NASA's James Hansen Slams Obama for Failure to Lead on Climate
President Obama can't catch a break: Just when he gets right with the gays, the greens come after him. In today's New York Times NASA's leading climate scientist James Hansen takes the president to task for not doing jack on climate change. "President Obama speaks of a 'planet in peril,'" Hansen fumes, "but he does not provide the leadership needed to change the world’s course."
Hansen says he was "troubled" by a comment the president made during a recent interview with Rolling Stone. Obama, when asked whether he agreed with Hansen that if the U.S. approves the Keystone Pipeline and burns dirty Canadian tar sands, it's "game over" for the climate, said – no, adding that Canada would exploit its reserves "regardless of what we do." He went on:
"The reason that Keystone got so much attention is not because that particular pipeline is a make-or-break issue for climate change, but because those who have looked at the science of climate change are scared and concerned about a general lack of sufficient movement to deal with the problem."
Actually, no, says Hansen; this is a make-or-break issue for climate change.
"Canada’s tar sands, deposits of sand saturated with bitumen, contain twice the amount of carbon dioxide emitted by global oil use in our entire history. If we were to fully exploit this new oil source, and continue to burn our conventional oil, gas and coal supplies, concentrations of carbon dioxide in the atmosphere eventually would reach levels higher than in the Pliocene era, more than 2.5 million years ago, when sea level was at least 50 feet higher than it is now. That level of heat-trapping gases would assure that the disintegration of the ice sheets would accelerate out of control. Sea levels would rise and destroy coastal cities. Global temperatures would become intolerable. Twenty to 50 percent of the planet’s species would be driven to extinction. Civilization would be at risk."
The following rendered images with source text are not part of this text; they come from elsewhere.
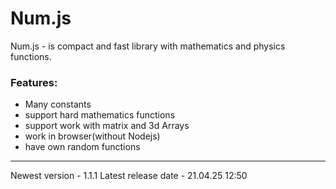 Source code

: # Num.js

Num.js - is compact and fast library with mathematics and physics functions. 

### Features:

- Many constants
- support hard mathematics functions 
- support work with matrix and 3d Arrays
- work in browser(without Nodejs)
- have own random functions

---

Newest version - 1.1.1
Latest release date - 21.04.25 12:50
So what would Hansen have Obama do? Not approve Keystone, obviously, but also "encourage economic incentives to leave tar sands and other dirty fuels in the ground." How? Stop subsidizing fossil fuels, and put a tax on carbon. He's right, of course, but Obama can't do that unilaterally; he needs support from congress, the same obstructionist congress that killed the far less radical cap-and-trade bill. So what's the alternative? Says Hansen, there isn't one: "The cost of acting goes far higher the longer we wait — we can’t wait any longer to avoid the worst and be judged immoral by coming generations."